On Christmas eve I was gifted with a book whose peaceful title belied much of the fascinating information it contained. ‘Pacific’ by the award-winning author Simon Winchester, answered many questions for those of us who reside in proximity to our planet’s largest body of wáter but I never would have guessed that it would have contained the centuries old answer to the question that is asked in this article’s title. Sit back and enjoy the ride as I did.

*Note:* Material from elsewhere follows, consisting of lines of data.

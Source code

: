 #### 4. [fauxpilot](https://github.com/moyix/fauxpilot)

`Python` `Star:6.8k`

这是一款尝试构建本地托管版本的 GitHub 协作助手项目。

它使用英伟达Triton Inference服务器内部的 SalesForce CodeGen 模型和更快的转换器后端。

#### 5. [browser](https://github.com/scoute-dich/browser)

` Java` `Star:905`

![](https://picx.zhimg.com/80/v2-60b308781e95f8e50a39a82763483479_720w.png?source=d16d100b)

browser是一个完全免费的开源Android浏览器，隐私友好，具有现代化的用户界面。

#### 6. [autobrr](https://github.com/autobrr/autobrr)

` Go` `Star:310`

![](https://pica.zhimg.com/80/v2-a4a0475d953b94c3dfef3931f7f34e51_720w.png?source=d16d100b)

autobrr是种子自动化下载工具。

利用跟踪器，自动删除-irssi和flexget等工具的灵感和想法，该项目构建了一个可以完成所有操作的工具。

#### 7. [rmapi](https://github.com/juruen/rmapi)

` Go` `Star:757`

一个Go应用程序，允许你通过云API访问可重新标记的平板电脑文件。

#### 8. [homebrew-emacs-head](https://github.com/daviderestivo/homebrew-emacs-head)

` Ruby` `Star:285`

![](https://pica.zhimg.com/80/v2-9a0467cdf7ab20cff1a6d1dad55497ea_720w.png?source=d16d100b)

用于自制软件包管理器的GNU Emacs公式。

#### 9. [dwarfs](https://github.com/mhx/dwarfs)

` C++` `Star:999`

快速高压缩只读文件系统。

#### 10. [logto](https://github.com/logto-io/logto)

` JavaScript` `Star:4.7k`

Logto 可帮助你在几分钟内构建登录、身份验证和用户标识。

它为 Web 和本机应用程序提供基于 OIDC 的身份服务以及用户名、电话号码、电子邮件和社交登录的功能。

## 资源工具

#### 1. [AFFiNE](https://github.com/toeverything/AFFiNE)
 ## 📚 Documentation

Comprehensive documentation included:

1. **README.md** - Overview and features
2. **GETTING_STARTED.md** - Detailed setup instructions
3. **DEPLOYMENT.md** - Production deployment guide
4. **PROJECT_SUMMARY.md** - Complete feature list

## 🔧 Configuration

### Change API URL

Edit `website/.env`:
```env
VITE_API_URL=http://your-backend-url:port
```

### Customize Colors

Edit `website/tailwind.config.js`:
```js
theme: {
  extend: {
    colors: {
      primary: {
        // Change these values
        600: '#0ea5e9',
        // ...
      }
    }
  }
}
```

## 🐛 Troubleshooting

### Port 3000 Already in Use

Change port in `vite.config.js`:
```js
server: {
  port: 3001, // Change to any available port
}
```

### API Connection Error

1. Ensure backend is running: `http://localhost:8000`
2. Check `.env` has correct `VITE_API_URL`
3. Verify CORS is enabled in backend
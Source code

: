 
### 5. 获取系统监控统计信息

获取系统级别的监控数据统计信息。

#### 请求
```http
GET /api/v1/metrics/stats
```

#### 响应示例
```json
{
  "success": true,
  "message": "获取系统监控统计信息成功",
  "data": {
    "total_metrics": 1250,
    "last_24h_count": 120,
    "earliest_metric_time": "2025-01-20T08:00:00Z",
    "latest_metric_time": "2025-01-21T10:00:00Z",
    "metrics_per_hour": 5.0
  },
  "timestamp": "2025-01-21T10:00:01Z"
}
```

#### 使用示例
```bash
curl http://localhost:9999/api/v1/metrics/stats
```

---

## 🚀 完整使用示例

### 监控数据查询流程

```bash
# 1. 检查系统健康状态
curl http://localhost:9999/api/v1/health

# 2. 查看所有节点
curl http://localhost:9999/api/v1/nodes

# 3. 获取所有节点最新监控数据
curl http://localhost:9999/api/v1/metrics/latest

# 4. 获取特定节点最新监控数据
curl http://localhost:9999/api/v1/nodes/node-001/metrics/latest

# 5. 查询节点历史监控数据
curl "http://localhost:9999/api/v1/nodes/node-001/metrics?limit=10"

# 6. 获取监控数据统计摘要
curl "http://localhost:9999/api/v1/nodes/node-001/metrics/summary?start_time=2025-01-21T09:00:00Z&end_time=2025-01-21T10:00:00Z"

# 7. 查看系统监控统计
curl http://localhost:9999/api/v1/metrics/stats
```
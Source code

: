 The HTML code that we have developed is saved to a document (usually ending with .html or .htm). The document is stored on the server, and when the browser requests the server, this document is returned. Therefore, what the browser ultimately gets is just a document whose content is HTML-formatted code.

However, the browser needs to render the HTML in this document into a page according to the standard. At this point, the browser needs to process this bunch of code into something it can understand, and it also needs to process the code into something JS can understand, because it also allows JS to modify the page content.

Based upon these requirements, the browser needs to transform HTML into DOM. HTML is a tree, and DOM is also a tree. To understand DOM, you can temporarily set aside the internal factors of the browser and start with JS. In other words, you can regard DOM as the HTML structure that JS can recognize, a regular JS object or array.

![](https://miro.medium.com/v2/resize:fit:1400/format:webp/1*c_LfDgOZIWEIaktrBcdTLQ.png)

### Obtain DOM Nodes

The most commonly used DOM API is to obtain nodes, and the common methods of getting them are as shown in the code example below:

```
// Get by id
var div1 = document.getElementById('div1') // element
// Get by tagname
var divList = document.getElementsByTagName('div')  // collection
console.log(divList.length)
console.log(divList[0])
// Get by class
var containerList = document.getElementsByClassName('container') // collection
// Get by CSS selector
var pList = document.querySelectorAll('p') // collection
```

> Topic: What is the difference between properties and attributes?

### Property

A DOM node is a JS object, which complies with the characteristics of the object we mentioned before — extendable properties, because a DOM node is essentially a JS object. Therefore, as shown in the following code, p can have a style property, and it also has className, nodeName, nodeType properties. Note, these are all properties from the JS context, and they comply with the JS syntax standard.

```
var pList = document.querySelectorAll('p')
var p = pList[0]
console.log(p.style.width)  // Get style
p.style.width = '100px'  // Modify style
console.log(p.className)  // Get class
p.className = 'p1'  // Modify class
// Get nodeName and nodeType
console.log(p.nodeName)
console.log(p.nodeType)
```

“Heat, in immeasuarable quantities, is generally stored in the world’s oceans.The Pacific, which occupies one third of the planet’s entire surface area, is responsable then for storing a very great deal of it. It does so most especially where the sea is subject to the most intense solar heating, along that wide band of ocean between the tropics and along the equator, a band that shifts to the north and south as the seasons change. Within this well-defined area, the intense heat causes the seawater to evaporate and the warm air above it to rise so gigantic banks of cloud form and billow skyward. It is where all the cyclones, hurricanes and typhoons are born. It is where the monsoons begin their lives. Such occurrences seem to be becoming both more frequent and increasingly irregular. The timing these days is perhaps somehow linked to the undeniable warming of the ocean, as the global climate (for whatever reason, man-made or not) continues to alter.”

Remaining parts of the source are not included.